Once the pictures are set aside, output all the records exactly.

» **Information provided**
-----

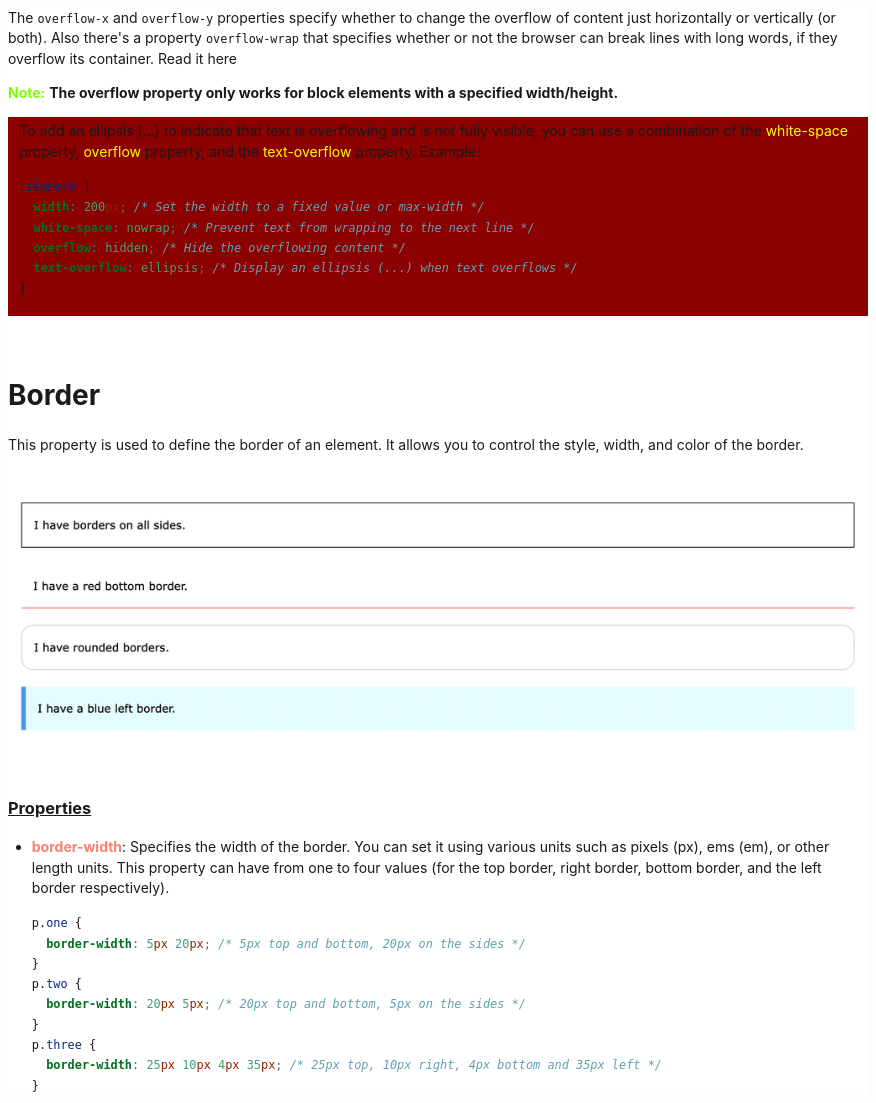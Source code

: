 The `overflow-x` and `overflow-y` properties specify whether to change the overflow of content just horizontally or vertically (or both). Also there's a property `overflow-wrap` that specifies whether or not the browser can break lines with long words, if they overflow its container. Read it <a src="https://www.w3schools.com/cssref/css3_pr_overflow-wrap.php">here</a>

<b style="color: Chartreuse;">Note:</b> **The overflow property only works for block elements with a specified width/height.**

<div style="background: DarkRed;  padding: 0.3rem 0.8rem;">
To add an ellipsis (...) to indicate that text is overflowing and is not fully visible, you can use a combination of the <span style="color: Yellow;">white-space</span> property, <span style="color: Yellow;">overflow</span> property, and the <span style="color: Yellow;">text-overflow</span> property. Example: 

```css
.element {
  width: 200px; /* Set the width to a fixed value or max-width */
  white-space: nowrap; /* Prevent text from wrapping to the next line */
  overflow: hidden; /* Hide the overflowing content */
  text-overflow: ellipsis; /* Display an ellipsis (...) when text overflows */
}
```
</div>

<br>

# Border

This property is used to define the border of an element. It allows you to control the style, width, and color of the border.

<img src="../../Images/CSS_Border.png" alt="Selector Image" height="300px" width="1000px">

<h3 style="text-decoration: underline;">Properties</h3>

- <b style="color: Salmon;">border-width</b>: Specifies the width of the border. You can set it using various units such as pixels (px), ems (em), or other length units. This property can have from one to four values (for the top border, right border, bottom border, and the left border respectively).

  ```css
  p.one {
    border-width: 5px 20px; /* 5px top and bottom, 20px on the sides */
  }
  p.two {
    border-width: 20px 5px; /* 20px top and bottom, 5px on the sides */
  }
  p.three {
    border-width: 25px 10px 4px 35px; /* 25px top, 10px right, 4px bottom and 35px left */
  }
  ```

-----

» **Written response**
Source code

: The `overflow-x` and `overflow-y` properties specify whether to change the overflow of content just horizontally or vertically (or both). Also there's a property `overflow-wrap` that specifies whether or not the browser can break lines with long words, if they overflow its container. Read it <a src="https://www.w3schools.com/cssref/css3_pr_overflow-wrap.php">here</a>

<b style="color: Chartreuse;">Note:</b> **The overflow property only works for block elements with a specified width/height.**

<div style="background: DarkRed;  padding: 0.3rem 0.8rem;">
To add an ellipsis (...) to indicate that text is overflowing and is not fully visible, you can use a combination of the <span style="color: Yellow;">white-space</span> property, <span style="color: Yellow;">overflow</span> property, and the <span style="color: Yellow;">text-overflow</span> property. Example: 

```css
.element {
  width: 200px; /* Set the width to a fixed value or max-width */
  white-space: nowrap; /* Prevent text from wrapping to the next line */
  overflow: hidden; /* Hide the overflowing content */
  text-overflow: ellipsis; /* Display an ellipsis (...) when text overflows */
}
```
</div>

<br>

# Border

This property is used to define the border of an element. It allows you to control the style, width, and color of the border.

<img src="../../Images/CSS_Border.png" alt="Selector Image" height="300px" width="1000px">

<h3 style="text-decoration: underline;">Properties</h3>

- <b style="color: Salmon;">border-width</b>: Specifies the width of the border. You can set it using various units such as pixels (px), ems (em), or other length units. This property can have from one to four values (for the top border, right border, bottom border, and the left border respectively).

  ```css
  p.one {
    border-width: 5px 20px; /* 5px top and bottom, 20px on the sides */
  }
  p.two {
    border-width: 20px 5px; /* 20px top and bottom, 5px on the sides */
  }
  p.three {
    border-width: 25px 10px 4px 35px; /* 25px top, 10px right, 4px bottom and 35px left */
  }
  ```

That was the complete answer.